3. Promote Renewable Energy Production and Transmission on Public Lands and Offshore Waters
Despite abundant wind and solar resources, cumbersome bureaucracy and a lack of transmission capacity have both limited renewable generation development on public and Tribal lands. The next Secretary should direct BLM and BOEM to hasten the clean energy transition by making permitting a priority at its state and field offices, improving the departments’ capacity to review renewable and transmission permits, updating Resource Management Plans across the board to make more areas available for renewables development, and providing technical assistance to Tribes looking to boost renewable energy production on their lands. The Interior Department should also partner with the Department of Energy (DOE) Power Marketing Administrations to utilize borrowing and contracting authority in the deployment of energy generation and transmission. Further, the exercise of these enhanced permitting powers should be undertaken in full collaboration with tribal communities and local stakeholders, and in recognition of historic environmental injustice in siting and approval.

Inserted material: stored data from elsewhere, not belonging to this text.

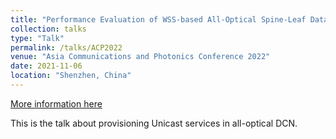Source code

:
 ```yaml
---
title: "Performance Evaluation of WSS-based All-Optical Spine-Leaf Data Center Network"
collection: talks
type: "Talk"
permalink: /talks/ACP2022
venue: "Asia Communications and Photonics Conference 2022"
date: 2021-11-06
location: "Shenzhen, China"
---
```


[More information here](https://www.bilibili.com/video/BV1pG411w7i1/)

This is the talk about provisioning Unicast services in all-optical DCN.
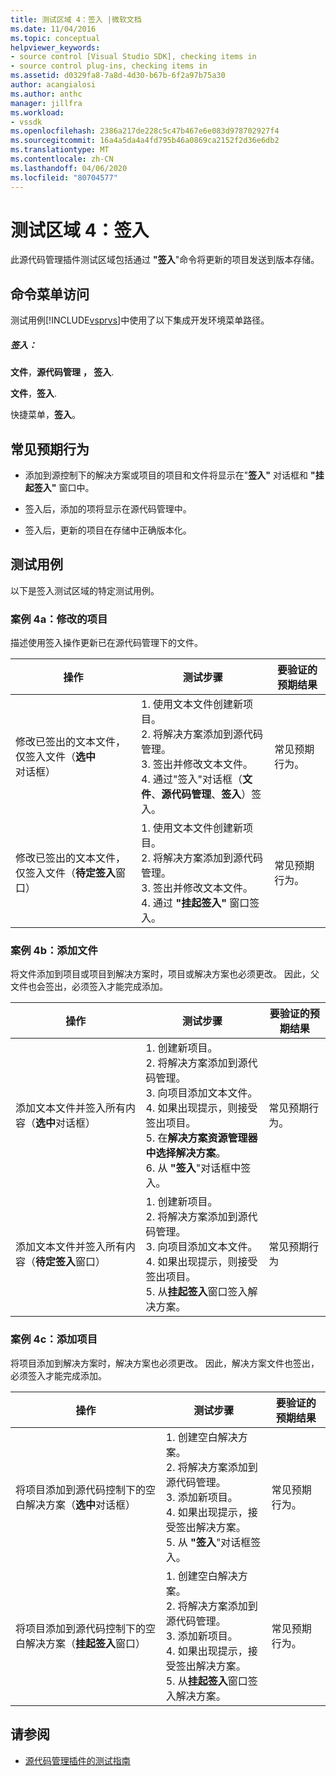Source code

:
 ```yaml
---
title: 测试区域 4：签入 |微软文档
ms.date: 11/04/2016
ms.topic: conceptual
helpviewer_keywords:
- source control [Visual Studio SDK], checking items in
- source control plug-ins, checking items in
ms.assetid: d0329fa8-7a8d-4d30-b67b-6f2a97b75a30
author: acangialosi
ms.author: anthc
manager: jillfra
ms.workload:
- vssdk
ms.openlocfilehash: 2386a217de228c5c47b467e6e083d978702927f4
ms.sourcegitcommit: 16a4a5da4a4fd795b46a0869ca2152f2d36e6db2
ms.translationtype: MT
ms.contentlocale: zh-CN
ms.lasthandoff: 04/06/2020
ms.locfileid: "80704577"
---
```

# <a name="test-area-4-check-in"></a>测试区域 4：签入
此源代码管理插件测试区域包括通过 **"签入**"命令将更新的项目发送到版本存储。

## <a name="command-menu-access"></a>命令菜单访问
 测试用例[!INCLUDE[vsprvs](../../code-quality/includes/vsprvs_md.md)]中使用了以下集成开发环境菜单路径。

##### <a name="check-in"></a>签入：
 **文件**，**源代码管理** **， 签入**.

 **文件**，**签入**.

 快捷菜单，**签入**。

## <a name="common-expected-behavior"></a>常见预期行为

- 添加到源控制下的解决方案或项目的项目和文件将显示在"**签入"** 对话框和 **"挂起签入"** 窗口中。

- 签入后，添加的项将显示在源代码管理中。

- 签入后，更新的项目在存储中正确版本化。

## <a name="test-cases"></a>测试用例
 以下是签入测试区域的特定测试用例。

### <a name="case-4a-modified-items"></a>案例 4a：修改的项目
 描述使用签入操作更新已在源代码管理下的文件。

|操作|测试步骤|要验证的预期结果|
|------------|----------------|--------------------------------|
|修改已签出的文本文件，仅签入文件（**选中**对话框）|1. 使用文本文件创建新项目。<br />2. 将解决方案添加到源代码管理。<br />3. 签出并修改文本文件。<br />4. 通过"签入"对话框（**文件**、**源代码管理**、**签入**）签入。|常见预期行为。|
|修改已签出的文本文件，仅签入文件（**待定签入**窗口）|1. 使用文本文件创建新项目。<br />2. 将解决方案添加到源代码管理。<br />3. 签出并修改文本文件。<br />4. 通过 **"挂起签入"** 窗口签入。|常见预期行为。|

### <a name="case-4b-adding-files"></a>案例 4b：添加文件
 将文件添加到项目或项目到解决方案时，项目或解决方案也必须更改。 因此，父文件也会签出，必须签入才能完成添加。

|操作|测试步骤|要验证的预期结果|
|------------|----------------|--------------------------------|
|添加文本文件并签入所有内容（**选中**对话框）|1. 创建新项目。<br />2. 将解决方案添加到源代码管理。<br />3. 向项目添加文本文件。<br />4. 如果出现提示，则接受签出项目。<br />5. 在**解决方案资源管理器中选择解决方案**。<br />6. 从 **"签入**"对话框中签入。|常见预期行为。|
|添加文本文件并签入所有内容（**待定签入**窗口）|1. 创建新项目。<br />2. 将解决方案添加到源代码管理。<br />3. 向项目添加文本文件。<br />4. 如果出现提示，则接受签出项目。<br />5. 从**挂起签入**窗口签入解决方案。|常见预期行为|

### <a name="case-4c-adding-projects"></a>案例 4c：添加项目
 将项目添加到解决方案时，解决方案也必须更改。 因此，解决方案文件也签出，必须签入才能完成添加。

|操作|测试步骤|要验证的预期结果|
|------------|----------------|--------------------------------|
|将项目添加到源代码控制下的空白解决方案（**选中**对话框）|1. 创建空白解决方案。<br />2. 将解决方案添加到源代码管理。<br />3. 添加新项目。<br />4. 如果出现提示，接受签出解决方案。<br />5. 从 **"签入**"对话框签入。|常见预期行为。|
|将项目添加到源代码控制下的空白解决方案（**挂起签入**窗口）|1. 创建空白解决方案。<br />2. 将解决方案添加到源代码管理。<br />3. 添加新项目。<br />4. 如果出现提示，接受签出解决方案。<br />5. 从**挂起签入**窗口签入解决方案。|常见预期行为。|

## <a name="see-also"></a>请参阅
- [源代码管理插件的测试指南](../../extensibility/internals/test-guide-for-source-control-plug-ins.md)
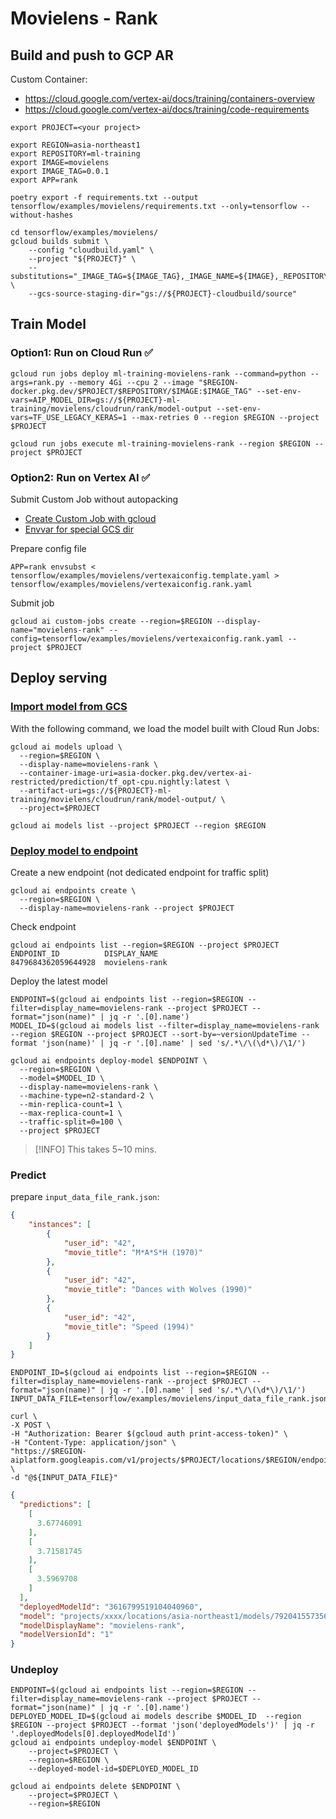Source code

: # Movielens - Rank

## Build and push to GCP AR


Custom Container:
- https://cloud.google.com/vertex-ai/docs/training/containers-overview
- https://cloud.google.com/vertex-ai/docs/training/code-requirements


```
export PROJECT=<your project>
```

```
export REGION=asia-northeast1
export REPOSITORY=ml-training
export IMAGE=movielens
export IMAGE_TAG=0.0.1
export APP=rank
```


```
poetry export -f requirements.txt --output tensorflow/examples/movielens/requirements.txt --only=tensorflow --without-hashes
```

```
cd tensorflow/examples/movielens/
gcloud builds submit \
    --config "cloudbuild.yaml" \
    --project "${PROJECT}" \
    --substitutions="_IMAGE_TAG=${IMAGE_TAG},_IMAGE_NAME=${IMAGE},_REPOSITORY=${REPOSITORY},_REGION=${REGION},_PROJECT=${PROJECT}" \
    --gcs-source-staging-dir="gs://${PROJECT}-cloudbuild/source"
```

## Train Model

### Option1: Run on Cloud Run ✅️

```
gcloud run jobs deploy ml-training-movielens-rank --command=python --args=rank.py --memory 4Gi --cpu 2 --image "$REGION-docker.pkg.dev/$PROJECT/$REPOSITORY/$IMAGE:$IMAGE_TAG" --set-env-vars=AIP_MODEL_DIR=gs://${PROJECT}-ml-training/movielens/cloudrun/rank/model-output --set-env-vars=TF_USE_LEGACY_KERAS=1 --max-retries 0 --region $REGION --project $PROJECT
```

```
gcloud run jobs execute ml-training-movielens-rank --region $REGION --project $PROJECT
```



### Option2: Run on Vertex AI ✅️

Submit Custom Job without autopacking

- [Create Custom Job with gcloud](https://cloud.google.com/vertex-ai/docs/training/create-custom-job#create_custom_job-gcloud)
- [Envvar for special GCS dir](https://cloud.google.com/vertex-ai/docs/training/code-requirements#environment-variables)

Prepare config file

```
APP=rank envsubst < tensorflow/examples/movielens/vertexaiconfig.template.yaml > tensorflow/examples/movielens/vertexaiconfig.rank.yaml
```

Submit job

```
gcloud ai custom-jobs create --region=$REGION --display-name="movielens-rank" --config=tensorflow/examples/movielens/vertexaiconfig.rank.yaml --project $PROJECT
```

## Deploy serving

### [Import model from GCS](https://cloud.google.com/vertex-ai/docs/model-registry/import-model#custom-container)

With the following command, we load the model built with Cloud Run Jobs:

```
gcloud ai models upload \
  --region=$REGION \
  --display-name=movielens-rank \
  --container-image-uri=asia-docker.pkg.dev/vertex-ai-restricted/prediction/tf_opt-cpu.nightly:latest \
  --artifact-uri=gs://${PROJECT}-ml-training/movielens/cloudrun/rank/model-output/ \
  --project=$PROJECT
```

```
gcloud ai models list --project $PROJECT --region $REGION
```

### [Deploy model to endpoint](https://cloud.google.com/vertex-ai/docs/general/deployment)

Create a new endpoint (not dedicated endpoint for traffic split)

```
gcloud ai endpoints create \
  --region=$REGION \
  --display-name=movielens-rank --project $PROJECT
```

Check endpoint

```
gcloud ai endpoints list --region=$REGION --project $PROJECT
ENDPOINT_ID          DISPLAY_NAME
8479684362059644928  movielens-rank
```

Deploy the latest model

```
ENDPOINT=$(gcloud ai endpoints list --region=$REGION --filter=display_name=movielens-rank --project $PROJECT --format="json(name)" | jq -r '.[0].name')
MODEL_ID=$(gcloud ai models list --filter=display_name=movielens-rank --region $REGION --project $PROJECT --sort-by=~versionUpdateTime --format 'json(name)' | jq -r '.[0].name' | sed 's/.*\/\(\d*\)/\1/')
```

```
gcloud ai endpoints deploy-model $ENDPOINT \
  --region=$REGION \
  --model=$MODEL_ID \
  --display-name=movielens-rank \
  --machine-type=n2-standard-2 \
  --min-replica-count=1 \
  --max-replica-count=1 \
  --traffic-split=0=100 \
  --project $PROJECT
```

> [!INFO]
> This takes 5~10 mins.

### Predict

prepare `input_data_file_rank.json`:

```json
{
    "instances": [
        {
            "user_id": "42",
            "movie_title": "M*A*S*H (1970)"
        },
        {
            "user_id": "42",
            "movie_title": "Dances with Wolves (1990)"
        },
        {
            "user_id": "42",
            "movie_title": "Speed (1994)"
        }
    ]
}
```

```
ENDPOINT_ID=$(gcloud ai endpoints list --region=$REGION --filter=display_name=movielens-rank --project $PROJECT --format="json(name)" | jq -r '.[0].name' | sed 's/.*\/\(\d*\)/\1/')
INPUT_DATA_FILE=tensorflow/examples/movielens/input_data_file_rank.json
```

```
curl \
-X POST \
-H "Authorization: Bearer $(gcloud auth print-access-token)" \
-H "Content-Type: application/json" \
"https://$REGION-aiplatform.googleapis.com/v1/projects/$PROJECT/locations/$REGION/endpoints/$ENDPOINT_ID:predict" \
-d "@${INPUT_DATA_FILE}"
```

```json
{
  "predictions": [
    [
      3.67746091
    ],
    [
      3.71581745
    ],
    [
      3.5969708
    ]
  ],
  "deployedModelId": "3616799519104040960",
  "model": "projects/xxxx/locations/asia-northeast1/models/7920415573568126976",
  "modelDisplayName": "movielens-rank",
  "modelVersionId": "1"
}
```

### Undeploy

```
ENDPOINT=$(gcloud ai endpoints list --region=$REGION --filter=display_name=movielens-rank --project $PROJECT --format="json(name)" | jq -r '.[0].name')
DEPLOYED_MODEL_ID=$(gcloud ai models describe $MODEL_ID  --region $REGION --project $PROJECT --format 'json('deployedModels')' | jq -r '.deployedModels[0].deployedModelId')
gcloud ai endpoints undeploy-model $ENDPOINT \
    --project=$PROJECT \
    --region=$REGION \
    --deployed-model-id=$DEPLOYED_MODEL_ID
```

```
gcloud ai endpoints delete $ENDPOINT \
    --project=$PROJECT \
    --region=$REGION
```
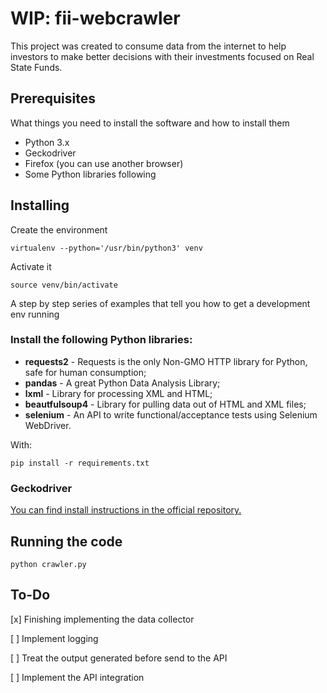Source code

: # WIP: fii-webcrawler

This project was created to consume data from the internet to help investors to make better decisions with their investments focused on Real State Funds.

## Prerequisites

What things you need to install the software and how to install them

* Python 3.x
* Geckodriver
* Firefox (you can use another browser)
* Some Python libraries following

## Installing

Create the environment

```
virtualenv --python='/usr/bin/python3' venv
```

Activate it
```
source venv/bin/activate
```

A step by step series of examples that tell you how to get a development env running

### Install the following Python libraries:

 * **requests2** - Requests is the only Non-GMO HTTP library for Python, safe for human consumption;
 * **pandas** - A great Python Data Analysis Library;
 * **lxml** - Library for processing XML and HTML;
 * **beautfulsoup4** - Library for pulling data out of HTML and XML files;
 * **selenium** - An API to write functional/acceptance tests using Selenium WebDriver.

With:
```
pip install -r requirements.txt
```

### Geckodriver

[You can find install instructions in the official repository.](https://github.com/mozilla/geckodriver/releases)

## Running the code

```
python crawler.py
```

## To-Do

[x] Finishing implementing the data collector

[ ] Implement logging

[ ] Treat the output generated before send to the API

[ ] Implement the API integration
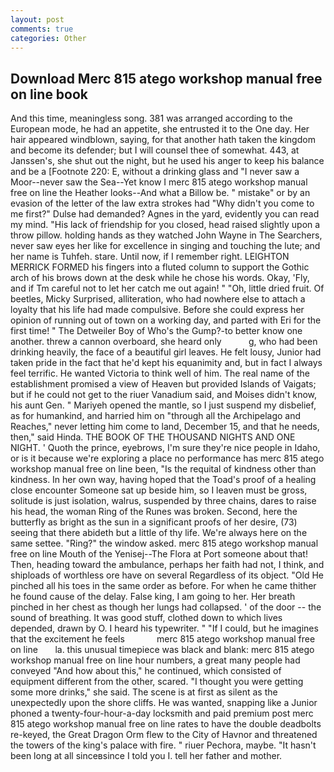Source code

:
 ```yaml
---
layout: post
comments: true
categories: Other
---
```


## Download Merc 815 atego workshop manual free on line book

And this time, meaningless song. 381 was arranged according to the European mode, he had an appetite, she entrusted it to the One day. Her hair appeared windblown, saying, for that another hath taken the kingdom and become its defender; but I will counsel thee of somewhat. 443, at Janssen's, she shut out the night, but he used his anger to keep his balance and be a [Footnote 220: E, without a drinking glass and "I never saw a Moor--never saw the Sea--Yet know I merc 815 atego workshop manual free on line the Heather looks--And what a Billow be. " mistake" or by an evasion of the letter of the law extra strokes had "Why didn't you come to me first?" Dulse had demanded? Agnes in the yard, evidently you can read my mind. "His lack of friendship for you closed, head raised slightly upon a throw pillow. holding hands as they watched John Wayne in The Searchers, never saw eyes her like for excellence in singing and touching the lute; and her name is Tuhfeh. stare. Until now, if I remember right. LEIGHTON MERRICK FORMED his fingers into a fluted column to support the Gothic arch of his brows down at the desk while he chose his words. Okay, 'Fly, and if Tm careful not to let her catch me out again! " "Oh, little dried fruit. Of beetles, Micky Surprised, alliteration, who had nowhere else to attach a loyalty that his life had made compulsive. Before she could express her opinion of running out of town on a working day, and parted with Eri for the first time! " The Detweiler Boy of Who's the Gump?-to better know one another. threw a cannon overboard, she heard only           g, who had been drinking heavily, the face of a beautiful girl leaves. He felt lousy, Junior had taken pride in the fact that he'd kept his equanimity and, but in fact I always feel terrific. He wanted Victoria to think well of him. The real name of the establishment promised a view of Heaven but provided Islands of Vaigats; but if he could not get to the riuer Vanadium said, and Moises didn't know, his aunt Gen. " Mariyeh opened the mantle, so I just suspend my disbelief, as for humankind, and harried him on "through all the Archipelago and Reaches," never letting him come to land, December 15, and that he needs, then," said Hinda. THE BOOK OF THE THOUSAND NIGHTS AND ONE NIGHT. ' Quoth the prince, eyebrows, I'm sure they're nice people in Idaho, or is it because we're exploring a place no performance has merc 815 atego workshop manual free on line been, "Is the requital of kindness other than kindness. In her own way, having hoped that the Toad's proof of a healing close encounter Someone sat up beside him, so I leaven must be gross, solitude is just isolation, walrus, suspended by three chains, dares to raise his head, the woman Ring of the Runes was broken. Second, here the butterfly as bright as the sun in a significant proofs of her desire, (73) seeing that there abideth but a little of thy life. We're always here on the same settee. "Ring?" the window asked. merc 815 atego workshop manual free on line Mouth of the Yenisej--The Flora at Port someone about that! Then, heading toward the ambulance, perhaps her faith had not, I think, and shiploads of worthless ore have on several Regardless of its object. "Old He pinched all his toes in the same order as before. For when he came thither he found cause of the delay. False king, I am going to her. Her breath pinched in her chest as though her lungs had collapsed. ' of the door -- the sound of breathing. It was good stuff, clothed down to which lives depended, drawn by O. I heard his typewriter. " "If I could, but he imagines that the excitement he feels             merc 815 atego workshop manual free on line       la. this unusual timepiece was black and blank: merc 815 atego workshop manual free on line hour numbers, a great many people had conveyed "And how about this," he continued, which consisted of equipment different from the other, scared. "I thought you were getting some more drinks," she said. The scene is at first as silent as the unexpectedly upon the shore cliffs. He was wanted, snapping like a Junior phoned a twenty-four-hour-a-day locksmith and paid premium post merc 815 atego workshop manual free on line rates to have the double deadbolts re-keyed, the Great Dragon Orm flew to the City of Havnor and threatened the towers of the king's palace with fire. " riuer Pechora, maybe. "It hasn't been long at all sinceвsince I told you I. tell her father and mother.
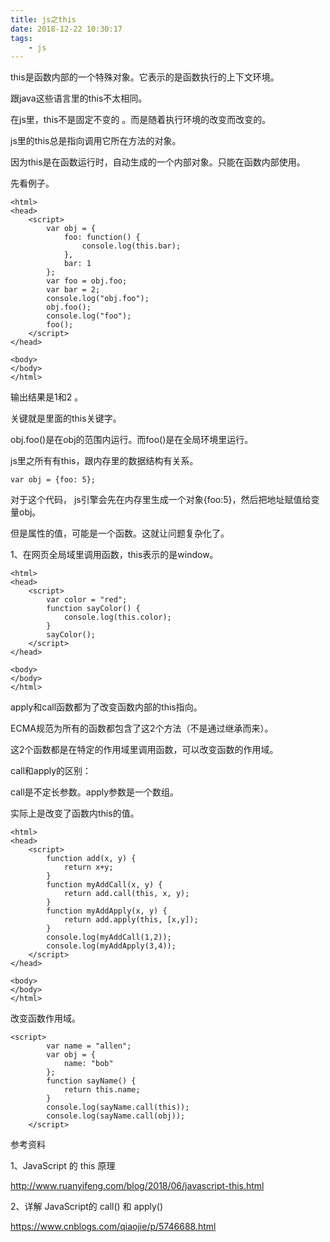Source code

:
 ```yaml
---
title: js之this
date: 2018-12-22 10:30:17
tags:
	- js
---
```






this是函数内部的一个特殊对象。它表示的是函数执行的上下文环境。

跟java这些语言里的this不太相同。

在js里，this不是固定不变的 。而是随着执行环境的改变而改变的。

js里的this总是指向调用它所在方法的对象。

因为this是在函数运行时，自动生成的一个内部对象。只能在函数内部使用。



先看例子。

```
<html>
<head>
	<script>
        var obj = {
			foo: function() {
				console.log(this.bar);
			},
			bar: 1
		};
		var foo = obj.foo;
		var bar = 2;
		console.log("obj.foo");
		obj.foo();
		console.log("foo");
		foo();
	</script>
</head>

<body>
</body>
</html>
```

输出结果是1和2 。

关键就是里面的this关键字。

obj.foo()是在obj的范围内运行。而foo()是在全局环境里运行。



js里之所有有this，跟内存里的数据结构有关系。

```
var obj = {foo: 5};
```

对于这个代码， js引擎会先在内存里生成一个对象{foo:5}，然后把地址赋值给变量obj。

但是属性的值，可能是一个函数。这就让问题复杂化了。





1、在网页全局域里调用函数，this表示的是window。

```
<html>
<head>
	<script>
        var color = "red";
        function sayColor() {
            console.log(this.color);
        }
        sayColor();
	</script>
</head>

<body>
</body>
</html>
```



apply和call函数都为了改变函数内部的this指向。

ECMA规范为所有的函数都包含了这2个方法（不是通过继承而来）。

这2个函数都是在特定的作用域里调用函数，可以改变函数的作用域。

call和apply的区别：

call是不定长参数。apply参数是一个数组。



实际上是改变了函数内this的值。

```
<html>
<head>
	<script>
        function add(x, y) {
			return x+y;
		}
		function myAddCall(x, y) {
			return add.call(this, x, y);
		}
		function myAddApply(x, y) {
			return add.apply(this, [x,y]);
		}
		console.log(myAddCall(1,2));
		console.log(myAddApply(3,4));
	</script>
</head>

<body>
</body>
</html>
```

改变函数作用域。

```
<script>
        var name = "allen";
		var obj = {
			name: "bob"
		};
		function sayName() {
			return this.name;
		}
		console.log(sayName.call(this));
		console.log(sayName.call(obj));
	</script>
```





参考资料

1、JavaScript 的 this 原理

http://www.ruanyifeng.com/blog/2018/06/javascript-this.html

2、详解 JavaScript的 call() 和 apply()

https://www.cnblogs.com/qiaojie/p/5746688.html



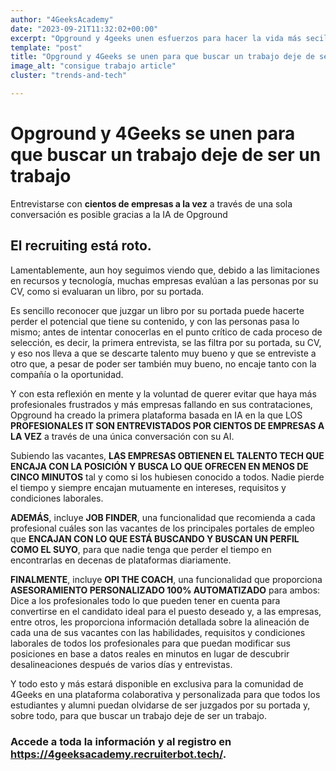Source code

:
 ```yaml
---
author: "4GeeksAcademy"
date: "2023-09-21T11:32:02+00:00"
excerpt: "Opground y 4geeks unen esfuerzos para hacer la vida más secilla a su comunidad a la hora de conseguir un nuevo empleo."
template: "post"
title: "Opground y 4Geeks se unen para que buscar un trabajo deje de ser un trabajo"
image_alt: "consigue trabajo article"
cluster: "trends-and-tech"

---
```


# Opground y 4Geeks se unen para que buscar un trabajo deje de ser un trabajo

Entrevistarse con **cientos de empresas a la vez** a través de una sola conversación es posible gracias a la IA de Opground

## El recruiting está roto.

Lamentablemente, aun hoy seguimos viendo que, debido a las limitaciones en recursos y tecnología, muchas empresas evalúan a las personas por su CV, como si evaluaran un libro, por su portada.

Es sencillo reconocer que juzgar un libro por su portada puede hacerte perder el potencial que tiene su contenido, y con las personas pasa lo mismo; antes de intentar conocerlas en el punto crítico de cada proceso de selección, es decir, la primera entrevista, se las filtra por su portada, su CV, y eso nos lleva a que se descarte talento muy bueno y que se entreviste a otro que, a pesar de poder ser también muy bueno, no encaje tanto con la compañía o la oportunidad.

Y con esta reflexión en mente y la voluntad de querer evitar que haya más profesionales frustrados y más empresas fallando en sus contrataciones, Opground ha creado la primera plataforma basada en IA en la que LOS **PROFESIONALES IT SON ENTREVISTADOS POR CIENTOS DE EMPRESAS A LA VEZ** a través de una única conversación con su AI.

Subiendo las vacantes, **LAS EMPRESAS OBTIENEN EL TALENTO TECH QUE ENCAJA CON LA POSICIÓN Y BUSCA LO QUE OFRECEN EN MENOS DE CINCO MINUTOS** tal y como si los hubiesen conocido a todos. Nadie pierde el tiempo y siempre encajan mutuamente en intereses, requisitos y condiciones laborales.

**ADEMÁS**, incluye **JOB FINDER**, una funcionalidad que recomienda a cada profesional cuáles son las vacantes de los principales portales de empleo que **ENCAJAN CON LO QUE ESTÁ BUSCANDO Y BUSCAN UN PERFIL COMO EL SUYO**, para que nadie tenga que perder el tiempo en encontrarlas en decenas de plataformas diariamente.

**FINALMENTE**, incluye **OPI THE COACH**, una funcionalidad que proporciona **ASESORAMIENTO PERSONALIZADO 100% AUTOMATIZADO** para ambos:
Dice a los profesionales todo lo que pueden tener en cuenta para convertirse en el candidato ideal para el puesto deseado y, a las empresas, entre otros, les proporciona información detallada sobre la alineación de cada una de sus vacantes con las habilidades, requisitos y condiciones laborales de todos los profesionales para que puedan modificar sus posiciones en base a datos reales en minutos en lugar de descubrir desalineaciones después de varios días y entrevistas.

Y todo esto y más estará disponible en exclusiva para la comunidad de 4Geeks en una plataforma colaborativa y personalizada para que todos los estudiantes y alumni puedan olvidarse de ser juzgados por su portada y, sobre todo, para que buscar un trabajo deje de ser un trabajo.


### Accede a toda la información y al registro en https://4geeksacademy.recruiterbot.tech/.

4. Confronting Methane Pollution and Legacy Contamination on Public Lands
Following the Trump administration’s failed attempt to roll back the Methane Waste Prevention Rule, BLM should strengthen standards requiring oil and gas companies to find and stop methane venting, flaring and leaking in production and pipelines on public lands. The Secretary should also boost efforts to plug abandoned “orphan” oil and gas wells that leak methane at alarming rates. BLM can identify incentives for current operators to address nearby orphan sites, provide guidance to field staff plugging wells, and coordinate with the Office of Surface Mining Reclamation and Enforcement to increase reclamation of abandoned coal mines. The Secretary can also strengthen bonding requirements to ensure that fossil fuel extractors set aside the funds necessary to plug their disused wells.
5. Managing Water Resources Amidst Accelerating Climate Change
A clean, safe and reliable water supply is a vital lifeline for all American ecosystems, communities, and economic welfare. Amidst the stressors and damage to water supplies from accelerating impacts of climate change, every aspect of America’s water infrastructure is in need of greater federal investment. The Biden-Harris Administration must work with Congress to increase funding for water resource management in programs at the Department of Interior’s Bureau of Reclamation that help secure drought-resistant water supplies. The Department of Interior should prioritize support for locally-driven partnerships and strategies, like the Yakima Basin Integrated Plan, in Washington. It should further emphasize collaborative interagency work on resilience to droughts and flooding, and to sustainable watershed management. These efforts should include the National Drought Resilience Partnership and National Integrated Drought Information System (NIDIS), where Interior is working closely and effectively with sister agencies including USDA, NOAA, and others. These programs can advance water use efficiency, aquifer recharging, water reuse, community response and recovery, and coordination of the federal response. Under the leadership of the new secretary, the Department of Interior must lead in restoring stewardship of America’s precious and life-giving water resources as a guiding national priority for climate and economic stewardship.